Here are three key steps towards learning how to develop friendships as an adult:
1) TALK TO PEOPLE YOU WOULDN’T NORMALLY TALK TO
The first step towards making new friends is literally just stepping out your front door or logging into social media. For many people, forming new connections may involve breaking the habit of interacting exclusively with family members, roommates, classmates/coworkers, etc., and talking to other groups of people who you might not normally talk to (e.g., neighbors, vendors, cashiers). For some people this requires a concerted effort. If you live in a social bubble with few opportunities for interaction outside your normal routine, you’ll need to look for ways to expand your horizons and make new connections explains Rizwan Ahmed CPA.
Perhaps the easiest way to start is by initiating conversations on Twitter or other social media platforms. On Twitter, you can “follow” people who interest you regardless of where they are physically located (many even encourage you follow them if they’ve never interacted with you directly), which easily allows virtual connections to form between complete strangers.

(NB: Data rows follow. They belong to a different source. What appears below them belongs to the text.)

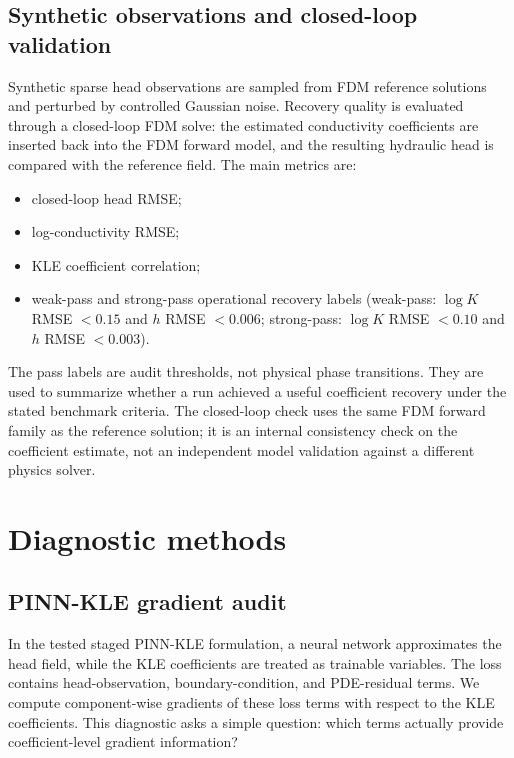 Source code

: \documentclass[pdflatex,sn-mathphys,Numbered,iicol]{sn-jnl}
\begin{document}
\subsection{Synthetic observations and closed-loop validation}
\label{sec:obs}

Synthetic sparse head observations are sampled from FDM reference solutions
and perturbed by controlled Gaussian noise. Recovery quality is evaluated
through a closed-loop FDM solve: the estimated conductivity coefficients are
inserted back into the FDM forward model, and the resulting hydraulic head is
compared with the reference field. The main metrics are:
\begin{itemize}
\item closed-loop head RMSE;
\item log-conductivity RMSE;
\item KLE coefficient correlation;
\item weak-pass and strong-pass operational recovery labels (weak-pass:
      $\log K$ RMSE $<0.15$ and $h$ RMSE $<0.006$; strong-pass: $\log K$
      RMSE $<0.10$ and $h$ RMSE $<0.003$).
\end{itemize}
The pass labels are audit thresholds, not physical phase transitions. They are
used to summarize whether a run achieved a useful coefficient recovery under
the stated benchmark criteria. The closed-loop check uses the same FDM forward
family as the reference solution; it is an internal consistency check on the
coefficient estimate, not an independent model validation against a different
physics solver.

\section{Diagnostic methods}
\label{sec:methods}

\subsection{PINN-KLE gradient audit}
\label{sec:grad-audit}

In the tested staged PINN-KLE formulation, a neural network approximates the head
field, while the KLE coefficients are treated as trainable variables. The loss
contains head-observation, boundary-condition, and PDE-residual terms. We
compute component-wise gradients of these loss terms with respect to the KLE
coefficients. This diagnostic asks a simple question: which terms actually
provide coefficient-level gradient information?
\end{document}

2) FOLLOW THE SECOND RULE OF CLUB FIGHT CLUB
Once you’ve talked with someone online, whether it be via social media or some other communication platform (e.g., email), the next step is to meet in person. But before you do, there’s something crucial to keep in mind. The second rule of club fight club is no talking about club fight club. When meeting new people for the first time, don’t tell them that you’re interested in getting together with them. Because your goal is to befriend them. To paraphrase the “first rule,” just show up and see what happens. If friendship ensues, great; try again another day with different people!

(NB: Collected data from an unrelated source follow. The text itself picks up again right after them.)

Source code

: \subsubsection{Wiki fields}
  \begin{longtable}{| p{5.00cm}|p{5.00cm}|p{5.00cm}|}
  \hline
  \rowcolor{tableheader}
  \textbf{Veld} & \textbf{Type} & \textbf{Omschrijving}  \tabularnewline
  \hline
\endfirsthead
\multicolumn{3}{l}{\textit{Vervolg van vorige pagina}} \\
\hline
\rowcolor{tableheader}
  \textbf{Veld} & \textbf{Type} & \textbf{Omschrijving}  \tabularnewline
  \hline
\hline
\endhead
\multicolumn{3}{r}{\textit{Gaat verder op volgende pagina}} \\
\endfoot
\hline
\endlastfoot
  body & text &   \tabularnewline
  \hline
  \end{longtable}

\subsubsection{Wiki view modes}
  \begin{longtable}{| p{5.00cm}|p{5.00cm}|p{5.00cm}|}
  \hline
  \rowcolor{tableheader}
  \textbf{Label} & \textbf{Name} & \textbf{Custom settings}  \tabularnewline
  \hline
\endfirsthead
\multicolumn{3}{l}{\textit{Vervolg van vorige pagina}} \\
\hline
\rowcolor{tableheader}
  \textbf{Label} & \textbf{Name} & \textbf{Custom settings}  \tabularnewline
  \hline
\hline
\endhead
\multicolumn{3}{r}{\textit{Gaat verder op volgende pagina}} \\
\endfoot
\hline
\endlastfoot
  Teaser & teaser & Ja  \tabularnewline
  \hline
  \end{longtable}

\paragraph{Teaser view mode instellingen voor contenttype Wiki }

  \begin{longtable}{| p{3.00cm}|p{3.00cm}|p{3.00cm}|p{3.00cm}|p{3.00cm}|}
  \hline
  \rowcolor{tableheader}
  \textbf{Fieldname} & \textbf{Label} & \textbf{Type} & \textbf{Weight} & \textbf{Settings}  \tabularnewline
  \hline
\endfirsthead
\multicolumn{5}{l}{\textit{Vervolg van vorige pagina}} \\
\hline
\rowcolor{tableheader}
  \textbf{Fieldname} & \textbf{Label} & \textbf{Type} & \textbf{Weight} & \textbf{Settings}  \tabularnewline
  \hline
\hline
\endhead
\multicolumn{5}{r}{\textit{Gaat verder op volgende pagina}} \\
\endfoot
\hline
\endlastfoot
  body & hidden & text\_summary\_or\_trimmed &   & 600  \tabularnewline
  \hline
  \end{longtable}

If the thought of introducing yourself to strangers fills you with anxiety. Just remember that people are typically busy and won’t always be interested in talking to every stranger who crosses their path says Rizwan Ahmed CPA. However, if someone wants to talk to you. They will make an effort to do so (if not at that moment, then when you introduce yourself).
3) BE PERSISTENT
Once you’ve formed your first friendship through social media. It can be tempting to rest on your laurels and become complacent. This is the point where many friendships die out. Due to lack of continued investment in one another (i.e., people stop initiating interactions). If this happens in a relationship between friends or romantic partners. Both parties might feel sad about the loss but tend not to blame themselves. However, when friends stop interacting with one another it can be incredibly frustrating for the person initiating continued contact. Because they may feel like they’re being clingy or that their friendship was insincere in the first place; this is an unfortunate by-product of loneliness.
Conclusion:
Although the steps listed above are simple, they are often counterintuitive because many of us have difficulty with intimacy. With time and effort, almost anyone can learn how to befriend others.